The URL Conundrum

Dean recently gave some good advice about how to write URLs that are people-friendly. While I agree with everything he said, it’s harder than it looks to make this work in practice.

We know that cool URIs don’t change, and that words are often better than numbers. The problem is that these two goals aren’t complementary. If you already have numbers in your URLs (which was MT‘s default when I started blogging), you have three options:

  • Change the URLs, potentially breaking many, many incoming links from elsewhere;
  • Change the URLs and do fancy redirections to ensure the old ones continue to work; or
  • Keep the bad URLs.

A while ago, I ran a link checker on Waileia. I was surprised to learn that all my links to a very prominent blogger were broken because this person switched from numbers to words without letting anybody know. I had to look up the new locations for all the links manually. If somebody who knows what they’re doing forgot this, imagine how it’s going to confuse a large number of casual bloggers.

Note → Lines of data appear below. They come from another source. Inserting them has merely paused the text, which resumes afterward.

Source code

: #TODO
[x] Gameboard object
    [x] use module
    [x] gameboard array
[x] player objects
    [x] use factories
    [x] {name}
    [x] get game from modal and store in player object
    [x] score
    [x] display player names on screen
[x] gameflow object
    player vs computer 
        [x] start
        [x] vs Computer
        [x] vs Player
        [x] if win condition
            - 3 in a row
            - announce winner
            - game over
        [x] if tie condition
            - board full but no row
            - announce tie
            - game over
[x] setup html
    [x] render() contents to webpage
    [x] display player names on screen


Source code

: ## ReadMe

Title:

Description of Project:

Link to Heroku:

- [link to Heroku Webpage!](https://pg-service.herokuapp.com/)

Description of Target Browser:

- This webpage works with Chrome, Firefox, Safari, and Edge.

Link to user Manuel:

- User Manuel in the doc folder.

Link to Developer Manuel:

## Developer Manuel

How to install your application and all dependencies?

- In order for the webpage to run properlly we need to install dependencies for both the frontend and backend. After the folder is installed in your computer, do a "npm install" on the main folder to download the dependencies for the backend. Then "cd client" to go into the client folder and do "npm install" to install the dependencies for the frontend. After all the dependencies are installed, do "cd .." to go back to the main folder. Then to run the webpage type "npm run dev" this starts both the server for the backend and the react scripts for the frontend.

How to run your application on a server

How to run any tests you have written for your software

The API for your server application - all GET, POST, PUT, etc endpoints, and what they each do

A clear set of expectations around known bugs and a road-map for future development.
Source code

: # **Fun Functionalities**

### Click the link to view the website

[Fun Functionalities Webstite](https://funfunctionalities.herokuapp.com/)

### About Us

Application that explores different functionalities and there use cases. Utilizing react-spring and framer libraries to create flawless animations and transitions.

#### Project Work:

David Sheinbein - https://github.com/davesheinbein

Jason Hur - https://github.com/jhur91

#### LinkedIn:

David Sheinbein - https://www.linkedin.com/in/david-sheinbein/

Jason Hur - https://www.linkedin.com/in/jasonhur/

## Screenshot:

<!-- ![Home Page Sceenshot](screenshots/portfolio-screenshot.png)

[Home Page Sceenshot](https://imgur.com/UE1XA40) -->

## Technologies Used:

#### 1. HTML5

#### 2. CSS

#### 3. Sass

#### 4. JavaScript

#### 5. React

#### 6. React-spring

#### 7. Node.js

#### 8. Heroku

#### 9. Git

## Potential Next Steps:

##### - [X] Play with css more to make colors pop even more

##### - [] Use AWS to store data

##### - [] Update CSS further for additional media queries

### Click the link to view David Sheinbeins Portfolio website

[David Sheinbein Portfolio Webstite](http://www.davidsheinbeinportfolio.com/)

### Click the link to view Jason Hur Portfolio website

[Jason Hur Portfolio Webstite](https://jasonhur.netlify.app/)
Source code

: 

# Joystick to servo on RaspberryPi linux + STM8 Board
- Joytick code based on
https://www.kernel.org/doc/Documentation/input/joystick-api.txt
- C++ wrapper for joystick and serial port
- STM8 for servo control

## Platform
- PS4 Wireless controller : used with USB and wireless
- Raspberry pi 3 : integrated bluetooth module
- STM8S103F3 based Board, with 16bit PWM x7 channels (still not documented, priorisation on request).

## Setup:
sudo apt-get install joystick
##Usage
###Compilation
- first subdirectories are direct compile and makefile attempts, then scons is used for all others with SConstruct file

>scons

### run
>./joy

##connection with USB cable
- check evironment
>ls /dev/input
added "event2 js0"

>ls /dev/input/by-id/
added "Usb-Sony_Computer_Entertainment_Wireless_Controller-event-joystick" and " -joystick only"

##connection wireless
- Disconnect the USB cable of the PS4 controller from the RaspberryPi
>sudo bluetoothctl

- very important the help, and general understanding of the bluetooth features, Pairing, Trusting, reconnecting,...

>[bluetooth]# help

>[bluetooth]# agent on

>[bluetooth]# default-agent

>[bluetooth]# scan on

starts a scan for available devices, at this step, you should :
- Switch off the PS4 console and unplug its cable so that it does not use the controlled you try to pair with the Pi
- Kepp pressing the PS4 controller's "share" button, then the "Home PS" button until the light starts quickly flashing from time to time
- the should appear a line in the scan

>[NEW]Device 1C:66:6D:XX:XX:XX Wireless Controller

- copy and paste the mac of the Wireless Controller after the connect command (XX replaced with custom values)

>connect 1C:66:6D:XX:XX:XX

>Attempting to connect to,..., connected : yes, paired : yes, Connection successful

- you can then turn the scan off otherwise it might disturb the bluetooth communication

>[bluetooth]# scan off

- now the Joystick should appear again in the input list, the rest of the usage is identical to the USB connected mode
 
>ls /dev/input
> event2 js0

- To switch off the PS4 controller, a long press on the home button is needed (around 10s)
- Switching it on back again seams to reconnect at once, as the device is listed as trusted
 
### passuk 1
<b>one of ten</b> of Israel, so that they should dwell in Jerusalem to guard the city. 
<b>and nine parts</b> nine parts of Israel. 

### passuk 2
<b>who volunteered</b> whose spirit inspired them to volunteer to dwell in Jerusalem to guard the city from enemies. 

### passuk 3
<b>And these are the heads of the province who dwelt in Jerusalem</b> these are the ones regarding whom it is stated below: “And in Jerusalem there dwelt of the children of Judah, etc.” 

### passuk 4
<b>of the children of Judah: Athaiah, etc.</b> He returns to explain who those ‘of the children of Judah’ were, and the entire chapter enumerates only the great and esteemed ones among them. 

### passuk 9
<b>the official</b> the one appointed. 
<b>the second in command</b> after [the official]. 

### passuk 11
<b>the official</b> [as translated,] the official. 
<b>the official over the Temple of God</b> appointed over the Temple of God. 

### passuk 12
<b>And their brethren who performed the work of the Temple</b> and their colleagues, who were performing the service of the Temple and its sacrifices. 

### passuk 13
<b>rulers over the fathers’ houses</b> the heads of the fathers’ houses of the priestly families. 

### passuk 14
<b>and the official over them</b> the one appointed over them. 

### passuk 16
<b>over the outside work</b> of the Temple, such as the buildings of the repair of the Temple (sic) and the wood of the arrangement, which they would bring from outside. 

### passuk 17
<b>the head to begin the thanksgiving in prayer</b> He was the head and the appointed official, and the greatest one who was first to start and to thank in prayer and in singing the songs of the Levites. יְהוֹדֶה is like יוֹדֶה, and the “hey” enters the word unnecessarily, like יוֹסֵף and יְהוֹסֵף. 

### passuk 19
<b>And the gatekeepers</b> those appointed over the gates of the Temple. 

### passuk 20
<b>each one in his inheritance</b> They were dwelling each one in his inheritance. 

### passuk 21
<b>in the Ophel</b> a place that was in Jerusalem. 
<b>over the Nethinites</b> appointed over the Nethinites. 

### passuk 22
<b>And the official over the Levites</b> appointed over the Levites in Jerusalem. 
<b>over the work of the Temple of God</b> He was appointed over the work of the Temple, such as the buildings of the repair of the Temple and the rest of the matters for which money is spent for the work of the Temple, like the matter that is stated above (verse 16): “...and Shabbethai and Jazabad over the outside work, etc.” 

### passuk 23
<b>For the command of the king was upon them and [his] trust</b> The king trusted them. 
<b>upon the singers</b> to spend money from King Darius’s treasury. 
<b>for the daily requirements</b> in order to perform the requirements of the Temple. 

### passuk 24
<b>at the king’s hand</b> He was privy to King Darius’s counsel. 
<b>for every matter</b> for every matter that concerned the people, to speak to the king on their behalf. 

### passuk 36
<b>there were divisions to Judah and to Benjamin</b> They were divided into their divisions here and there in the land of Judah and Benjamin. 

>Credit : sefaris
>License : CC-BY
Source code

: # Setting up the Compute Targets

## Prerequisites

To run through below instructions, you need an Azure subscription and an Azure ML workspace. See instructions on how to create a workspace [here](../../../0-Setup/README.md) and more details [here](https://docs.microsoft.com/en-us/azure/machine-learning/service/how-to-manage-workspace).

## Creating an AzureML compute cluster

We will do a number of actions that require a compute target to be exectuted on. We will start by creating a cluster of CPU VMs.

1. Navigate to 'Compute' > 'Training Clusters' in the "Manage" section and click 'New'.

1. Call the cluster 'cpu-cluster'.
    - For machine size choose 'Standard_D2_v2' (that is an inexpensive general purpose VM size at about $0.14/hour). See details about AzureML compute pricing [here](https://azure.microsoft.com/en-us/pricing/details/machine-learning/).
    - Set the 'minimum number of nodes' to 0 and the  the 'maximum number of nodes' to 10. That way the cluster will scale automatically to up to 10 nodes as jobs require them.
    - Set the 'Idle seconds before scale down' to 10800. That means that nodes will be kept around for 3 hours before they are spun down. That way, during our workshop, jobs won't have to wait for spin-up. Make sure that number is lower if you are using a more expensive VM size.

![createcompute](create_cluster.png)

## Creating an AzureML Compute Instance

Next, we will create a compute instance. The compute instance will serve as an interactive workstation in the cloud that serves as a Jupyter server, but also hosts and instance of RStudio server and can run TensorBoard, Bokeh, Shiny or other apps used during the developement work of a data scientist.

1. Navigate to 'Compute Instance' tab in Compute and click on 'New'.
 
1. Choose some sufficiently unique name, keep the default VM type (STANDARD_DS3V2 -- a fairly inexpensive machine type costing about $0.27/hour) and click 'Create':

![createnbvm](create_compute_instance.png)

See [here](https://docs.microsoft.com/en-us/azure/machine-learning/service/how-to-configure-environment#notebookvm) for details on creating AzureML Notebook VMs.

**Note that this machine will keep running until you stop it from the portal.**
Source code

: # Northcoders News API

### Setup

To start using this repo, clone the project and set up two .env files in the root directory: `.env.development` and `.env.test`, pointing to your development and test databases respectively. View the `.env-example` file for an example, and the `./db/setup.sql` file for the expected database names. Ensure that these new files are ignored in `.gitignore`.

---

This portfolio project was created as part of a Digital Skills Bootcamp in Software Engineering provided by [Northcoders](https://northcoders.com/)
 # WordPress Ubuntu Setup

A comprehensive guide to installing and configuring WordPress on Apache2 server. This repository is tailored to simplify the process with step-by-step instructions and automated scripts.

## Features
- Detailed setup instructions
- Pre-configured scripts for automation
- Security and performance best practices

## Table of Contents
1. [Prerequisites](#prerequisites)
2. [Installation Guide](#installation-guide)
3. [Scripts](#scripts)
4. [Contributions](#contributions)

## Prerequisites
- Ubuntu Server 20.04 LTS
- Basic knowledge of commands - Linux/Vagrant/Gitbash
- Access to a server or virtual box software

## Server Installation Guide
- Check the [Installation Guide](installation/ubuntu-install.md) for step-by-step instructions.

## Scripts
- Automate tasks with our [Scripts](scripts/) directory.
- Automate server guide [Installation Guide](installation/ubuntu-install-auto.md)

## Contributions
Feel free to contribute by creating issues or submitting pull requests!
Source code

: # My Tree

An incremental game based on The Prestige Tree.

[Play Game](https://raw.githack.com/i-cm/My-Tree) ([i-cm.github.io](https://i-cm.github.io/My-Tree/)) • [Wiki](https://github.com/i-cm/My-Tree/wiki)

HYCW offers a link to a solution at A List Apart, but I guarantee that nearly all bloggers will be clueless as to what the article is suggesting, let alone how to do it.

I’ve thought about making this change for a while, but have shied away because of the work I know it will entail. I may tackle this problem soon; if I do, I’ll try to write a how-to for the rest of you who want to do it the right way.

In the meantime, as the adage says, “If it ain’t broke, don’t fix it” – even if it’s a little unsightly.

One thought on “The URL Conundrum

  1. I agree. Too much is being made of readable URLs; afterall, you have to ask, who is reading them? And why do they or i care? There are some real issues with pages with HTTP GET vars tacked on the end, but those issues don’t generally apply to a web log.